__Task description__: From the entries that follow, gather each line holding the word "clip".

***** Records supplied *****

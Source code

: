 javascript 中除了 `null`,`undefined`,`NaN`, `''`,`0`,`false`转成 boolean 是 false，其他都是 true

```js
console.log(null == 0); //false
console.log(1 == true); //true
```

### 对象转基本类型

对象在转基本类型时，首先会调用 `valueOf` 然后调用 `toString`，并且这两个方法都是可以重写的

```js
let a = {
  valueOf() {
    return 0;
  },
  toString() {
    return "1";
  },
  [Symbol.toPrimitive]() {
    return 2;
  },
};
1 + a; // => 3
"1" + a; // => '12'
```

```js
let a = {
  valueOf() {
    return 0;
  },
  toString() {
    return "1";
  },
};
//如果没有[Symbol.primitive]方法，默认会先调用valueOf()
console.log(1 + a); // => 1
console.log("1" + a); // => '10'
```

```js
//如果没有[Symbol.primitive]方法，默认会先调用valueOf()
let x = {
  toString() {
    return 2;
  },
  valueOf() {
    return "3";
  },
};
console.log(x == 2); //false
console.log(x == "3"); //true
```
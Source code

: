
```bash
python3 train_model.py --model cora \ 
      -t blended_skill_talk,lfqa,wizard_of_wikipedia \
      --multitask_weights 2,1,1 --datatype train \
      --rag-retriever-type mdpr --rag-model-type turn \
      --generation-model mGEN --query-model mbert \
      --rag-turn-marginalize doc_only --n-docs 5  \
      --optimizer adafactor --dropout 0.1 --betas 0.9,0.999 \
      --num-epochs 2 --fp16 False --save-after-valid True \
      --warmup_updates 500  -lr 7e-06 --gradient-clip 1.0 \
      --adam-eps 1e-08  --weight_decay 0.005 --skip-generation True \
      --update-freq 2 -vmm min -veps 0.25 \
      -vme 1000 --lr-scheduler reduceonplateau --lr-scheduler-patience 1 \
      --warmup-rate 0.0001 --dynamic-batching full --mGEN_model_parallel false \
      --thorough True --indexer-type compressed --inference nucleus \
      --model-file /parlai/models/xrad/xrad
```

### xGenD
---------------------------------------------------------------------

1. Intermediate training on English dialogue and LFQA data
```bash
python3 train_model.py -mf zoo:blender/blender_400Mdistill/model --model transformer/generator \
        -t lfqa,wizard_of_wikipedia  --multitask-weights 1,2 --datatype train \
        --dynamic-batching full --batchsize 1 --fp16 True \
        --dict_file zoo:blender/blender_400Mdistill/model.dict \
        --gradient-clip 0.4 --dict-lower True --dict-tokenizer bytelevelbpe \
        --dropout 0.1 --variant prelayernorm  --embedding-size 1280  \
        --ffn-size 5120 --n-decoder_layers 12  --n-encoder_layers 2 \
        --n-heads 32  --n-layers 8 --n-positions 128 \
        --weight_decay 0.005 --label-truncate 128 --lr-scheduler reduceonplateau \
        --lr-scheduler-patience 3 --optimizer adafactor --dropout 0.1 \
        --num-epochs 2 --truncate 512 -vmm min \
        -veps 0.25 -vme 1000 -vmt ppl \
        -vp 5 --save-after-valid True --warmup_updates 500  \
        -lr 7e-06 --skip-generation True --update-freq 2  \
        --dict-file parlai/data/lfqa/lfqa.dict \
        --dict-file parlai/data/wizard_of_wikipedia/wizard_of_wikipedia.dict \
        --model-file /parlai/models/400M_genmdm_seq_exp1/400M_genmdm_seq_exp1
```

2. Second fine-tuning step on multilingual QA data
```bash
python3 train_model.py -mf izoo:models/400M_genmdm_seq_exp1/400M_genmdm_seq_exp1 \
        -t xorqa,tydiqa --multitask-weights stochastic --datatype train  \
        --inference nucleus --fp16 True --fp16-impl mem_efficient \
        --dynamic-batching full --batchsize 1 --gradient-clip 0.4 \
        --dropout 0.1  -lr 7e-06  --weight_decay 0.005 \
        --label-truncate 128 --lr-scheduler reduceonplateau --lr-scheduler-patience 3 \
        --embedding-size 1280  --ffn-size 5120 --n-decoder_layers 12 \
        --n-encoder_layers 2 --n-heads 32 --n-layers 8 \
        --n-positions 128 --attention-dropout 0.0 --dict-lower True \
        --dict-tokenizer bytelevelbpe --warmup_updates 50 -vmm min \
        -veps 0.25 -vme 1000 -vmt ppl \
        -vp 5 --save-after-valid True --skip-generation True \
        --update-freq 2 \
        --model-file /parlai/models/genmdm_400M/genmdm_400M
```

*****

__Result of this exercise__:
      --warmup_updates 500  -lr 7e-06 --gradient-clip 1.0 \
        --gradient-clip 0.4 --dict-lower True --dict-tokenizer bytelevelbpe \
        --dynamic-batching full --batchsize 1 --gradient-clip 0.4 \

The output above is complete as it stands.